== THE PROBLEM ==
Give back the records below exactly, every one, with no pictures.

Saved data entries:
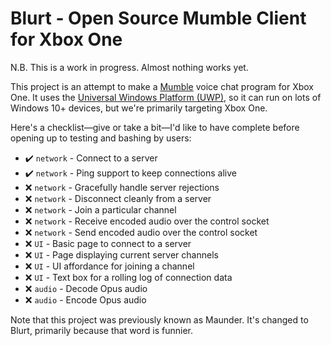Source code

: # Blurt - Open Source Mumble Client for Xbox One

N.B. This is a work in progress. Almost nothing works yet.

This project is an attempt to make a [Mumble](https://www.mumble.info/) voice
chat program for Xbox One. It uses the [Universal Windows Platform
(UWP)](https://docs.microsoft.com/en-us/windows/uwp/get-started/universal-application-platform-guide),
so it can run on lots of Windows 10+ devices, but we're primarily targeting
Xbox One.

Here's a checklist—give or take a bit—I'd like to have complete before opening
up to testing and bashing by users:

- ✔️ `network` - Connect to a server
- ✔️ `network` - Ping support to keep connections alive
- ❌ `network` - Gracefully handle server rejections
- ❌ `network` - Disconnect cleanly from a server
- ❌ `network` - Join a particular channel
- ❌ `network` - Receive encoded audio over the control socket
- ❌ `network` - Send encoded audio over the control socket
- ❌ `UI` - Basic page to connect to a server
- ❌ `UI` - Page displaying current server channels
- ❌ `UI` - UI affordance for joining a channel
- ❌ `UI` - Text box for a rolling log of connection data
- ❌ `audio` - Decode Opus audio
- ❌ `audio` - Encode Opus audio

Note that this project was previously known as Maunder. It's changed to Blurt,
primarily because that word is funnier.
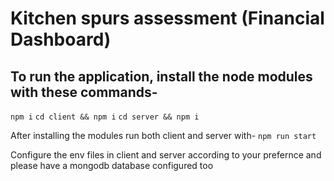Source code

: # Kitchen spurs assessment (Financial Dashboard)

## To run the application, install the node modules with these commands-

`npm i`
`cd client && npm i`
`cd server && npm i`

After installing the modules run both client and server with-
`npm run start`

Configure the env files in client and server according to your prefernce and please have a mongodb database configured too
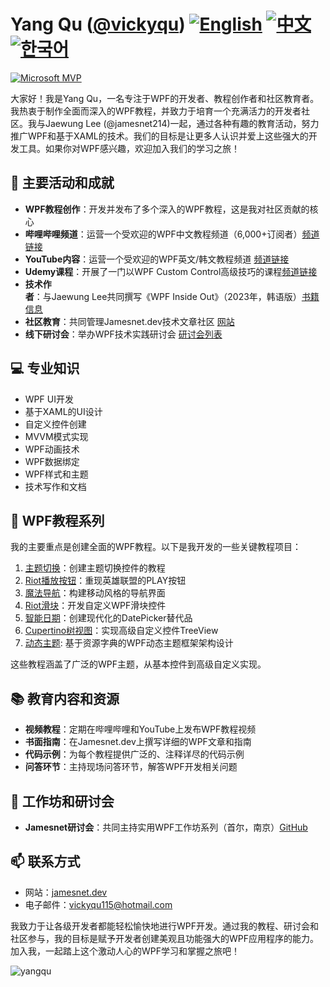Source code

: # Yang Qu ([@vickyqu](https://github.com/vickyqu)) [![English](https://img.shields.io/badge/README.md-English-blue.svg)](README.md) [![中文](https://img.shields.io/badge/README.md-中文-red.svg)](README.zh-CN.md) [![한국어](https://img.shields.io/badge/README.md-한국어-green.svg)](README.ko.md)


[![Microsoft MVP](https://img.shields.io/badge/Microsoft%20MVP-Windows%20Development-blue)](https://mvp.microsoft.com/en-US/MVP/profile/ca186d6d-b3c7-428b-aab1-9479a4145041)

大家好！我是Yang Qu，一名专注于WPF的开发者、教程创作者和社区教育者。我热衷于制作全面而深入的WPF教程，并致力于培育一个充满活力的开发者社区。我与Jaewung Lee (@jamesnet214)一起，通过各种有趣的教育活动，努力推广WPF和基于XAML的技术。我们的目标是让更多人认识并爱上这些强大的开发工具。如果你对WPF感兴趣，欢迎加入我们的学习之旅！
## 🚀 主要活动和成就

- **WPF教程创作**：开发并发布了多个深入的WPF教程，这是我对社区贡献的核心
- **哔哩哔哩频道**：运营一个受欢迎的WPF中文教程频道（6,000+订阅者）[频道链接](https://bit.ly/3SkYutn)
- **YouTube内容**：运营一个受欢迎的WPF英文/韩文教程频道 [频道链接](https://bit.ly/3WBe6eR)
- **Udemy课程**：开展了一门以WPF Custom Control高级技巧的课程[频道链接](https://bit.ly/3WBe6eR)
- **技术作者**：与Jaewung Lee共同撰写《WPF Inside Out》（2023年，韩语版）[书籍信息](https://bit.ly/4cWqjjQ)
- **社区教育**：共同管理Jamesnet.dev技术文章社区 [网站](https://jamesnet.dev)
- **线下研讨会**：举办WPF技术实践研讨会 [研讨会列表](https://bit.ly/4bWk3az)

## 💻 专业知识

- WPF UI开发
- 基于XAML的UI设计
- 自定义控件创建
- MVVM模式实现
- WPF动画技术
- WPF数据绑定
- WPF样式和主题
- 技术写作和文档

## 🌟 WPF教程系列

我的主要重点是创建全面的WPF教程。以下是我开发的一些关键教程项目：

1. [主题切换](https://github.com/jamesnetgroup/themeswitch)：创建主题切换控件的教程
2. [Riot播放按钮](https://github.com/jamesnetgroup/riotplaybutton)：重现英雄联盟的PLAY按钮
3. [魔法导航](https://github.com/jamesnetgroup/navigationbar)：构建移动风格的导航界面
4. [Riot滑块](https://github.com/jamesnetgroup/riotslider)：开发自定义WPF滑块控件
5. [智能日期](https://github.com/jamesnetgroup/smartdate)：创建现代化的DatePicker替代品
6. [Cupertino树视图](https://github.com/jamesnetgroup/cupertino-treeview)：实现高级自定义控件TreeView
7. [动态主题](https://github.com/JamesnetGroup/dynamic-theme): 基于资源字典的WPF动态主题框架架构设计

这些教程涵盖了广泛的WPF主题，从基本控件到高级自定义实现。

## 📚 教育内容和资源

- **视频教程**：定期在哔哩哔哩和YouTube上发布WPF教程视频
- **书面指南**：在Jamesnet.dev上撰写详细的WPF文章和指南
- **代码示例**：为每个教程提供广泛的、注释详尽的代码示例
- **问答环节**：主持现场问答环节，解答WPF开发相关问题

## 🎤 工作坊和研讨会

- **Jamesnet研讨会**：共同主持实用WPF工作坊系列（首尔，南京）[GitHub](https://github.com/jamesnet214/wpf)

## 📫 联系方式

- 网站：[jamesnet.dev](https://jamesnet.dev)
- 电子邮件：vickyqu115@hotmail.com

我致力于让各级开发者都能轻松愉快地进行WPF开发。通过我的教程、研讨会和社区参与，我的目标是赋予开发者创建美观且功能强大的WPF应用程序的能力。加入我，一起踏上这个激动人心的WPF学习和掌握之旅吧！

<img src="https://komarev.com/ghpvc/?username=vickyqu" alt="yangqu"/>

== EXPECTED ANSWER ==
Source code

: # Blurt - Open Source Mumble Client for Xbox One

N.B. This is a work in progress. Almost nothing works yet.

This project is an attempt to make a [Mumble](https://www.mumble.info/) voice
chat program for Xbox One. It uses the [Universal Windows Platform
(UWP)](https://docs.microsoft.com/en-us/windows/uwp/get-started/universal-application-platform-guide),
so it can run on lots of Windows 10+ devices, but we're primarily targeting
Xbox One.

Here's a checklist—give or take a bit—I'd like to have complete before opening
up to testing and bashing by users:

- ✔️ `network` - Connect to a server
- ✔️ `network` - Ping support to keep connections alive
- ❌ `network` - Gracefully handle server rejections
- ❌ `network` - Disconnect cleanly from a server
- ❌ `network` - Join a particular channel
- ❌ `network` - Receive encoded audio over the control socket
- ❌ `network` - Send encoded audio over the control socket
- ❌ `UI` - Basic page to connect to a server
- ❌ `UI` - Page displaying current server channels
- ❌ `UI` - UI affordance for joining a channel
- ❌ `UI` - Text box for a rolling log of connection data
- ❌ `audio` - Decode Opus audio
- ❌ `audio` - Encode Opus audio

Note that this project was previously known as Maunder. It's changed to Blurt,
primarily because that word is funnier.
Source code

: # Kitchen spurs assessment (Financial Dashboard)

## To run the application, install the node modules with these commands-

`npm i`
`cd client && npm i`
`cd server && npm i`

After installing the modules run both client and server with-
`npm run start`

Configure the env files in client and server according to your prefernce and please have a mongodb database configured too
Source code

: # Yang Qu ([@vickyqu](https://github.com/vickyqu)) [![English](https://img.shields.io/badge/README.md-English-blue.svg)](README.md) [![中文](https://img.shields.io/badge/README.md-中文-red.svg)](README.zh-CN.md) [![한국어](https://img.shields.io/badge/README.md-한국어-green.svg)](README.ko.md)


[![Microsoft MVP](https://img.shields.io/badge/Microsoft%20MVP-Windows%20Development-blue)](https://mvp.microsoft.com/en-US/MVP/profile/ca186d6d-b3c7-428b-aab1-9479a4145041)

大家好！我是Yang Qu，一名专注于WPF的开发者、教程创作者和社区教育者。我热衷于制作全面而深入的WPF教程，并致力于培育一个充满活力的开发者社区。我与Jaewung Lee (@jamesnet214)一起，通过各种有趣的教育活动，努力推广WPF和基于XAML的技术。我们的目标是让更多人认识并爱上这些强大的开发工具。如果你对WPF感兴趣，欢迎加入我们的学习之旅！
## 🚀 主要活动和成就

- **WPF教程创作**：开发并发布了多个深入的WPF教程，这是我对社区贡献的核心
- **哔哩哔哩频道**：运营一个受欢迎的WPF中文教程频道（6,000+订阅者）[频道链接](https://bit.ly/3SkYutn)
- **YouTube内容**：运营一个受欢迎的WPF英文/韩文教程频道 [频道链接](https://bit.ly/3WBe6eR)
- **Udemy课程**：开展了一门以WPF Custom Control高级技巧的课程[频道链接](https://bit.ly/3WBe6eR)
- **技术作者**：与Jaewung Lee共同撰写《WPF Inside Out》（2023年，韩语版）[书籍信息](https://bit.ly/4cWqjjQ)
- **社区教育**：共同管理Jamesnet.dev技术文章社区 [网站](https://jamesnet.dev)
- **线下研讨会**：举办WPF技术实践研讨会 [研讨会列表](https://bit.ly/4bWk3az)

## 💻 专业知识

- WPF UI开发
- 基于XAML的UI设计
- 自定义控件创建
- MVVM模式实现
- WPF动画技术
- WPF数据绑定
- WPF样式和主题
- 技术写作和文档

## 🌟 WPF教程系列

我的主要重点是创建全面的WPF教程。以下是我开发的一些关键教程项目：

1. [主题切换](https://github.com/jamesnetgroup/themeswitch)：创建主题切换控件的教程
2. [Riot播放按钮](https://github.com/jamesnetgroup/riotplaybutton)：重现英雄联盟的PLAY按钮
3. [魔法导航](https://github.com/jamesnetgroup/navigationbar)：构建移动风格的导航界面
4. [Riot滑块](https://github.com/jamesnetgroup/riotslider)：开发自定义WPF滑块控件
5. [智能日期](https://github.com/jamesnetgroup/smartdate)：创建现代化的DatePicker替代品
6. [Cupertino树视图](https://github.com/jamesnetgroup/cupertino-treeview)：实现高级自定义控件TreeView
7. [动态主题](https://github.com/JamesnetGroup/dynamic-theme): 基于资源字典的WPF动态主题框架架构设计

这些教程涵盖了广泛的WPF主题，从基本控件到高级自定义实现。

## 📚 教育内容和资源

- **视频教程**：定期在哔哩哔哩和YouTube上发布WPF教程视频
- **书面指南**：在Jamesnet.dev上撰写详细的WPF文章和指南
- **代码示例**：为每个教程提供广泛的、注释详尽的代码示例
- **问答环节**：主持现场问答环节，解答WPF开发相关问题

## 🎤 工作坊和研讨会

- **Jamesnet研讨会**：共同主持实用WPF工作坊系列（首尔，南京）[GitHub](https://github.com/jamesnet214/wpf)

## 📫 联系方式

- 网站：[jamesnet.dev](https://jamesnet.dev)
- 电子邮件：vickyqu115@hotmail.com

我致力于让各级开发者都能轻松愉快地进行WPF开发。通过我的教程、研讨会和社区参与，我的目标是赋予开发者创建美观且功能强大的WPF应用程序的能力。加入我，一起踏上这个激动人心的WPF学习和掌握之旅吧！

<img src="https://komarev.com/ghpvc/?username=vickyqu" alt="yangqu"/>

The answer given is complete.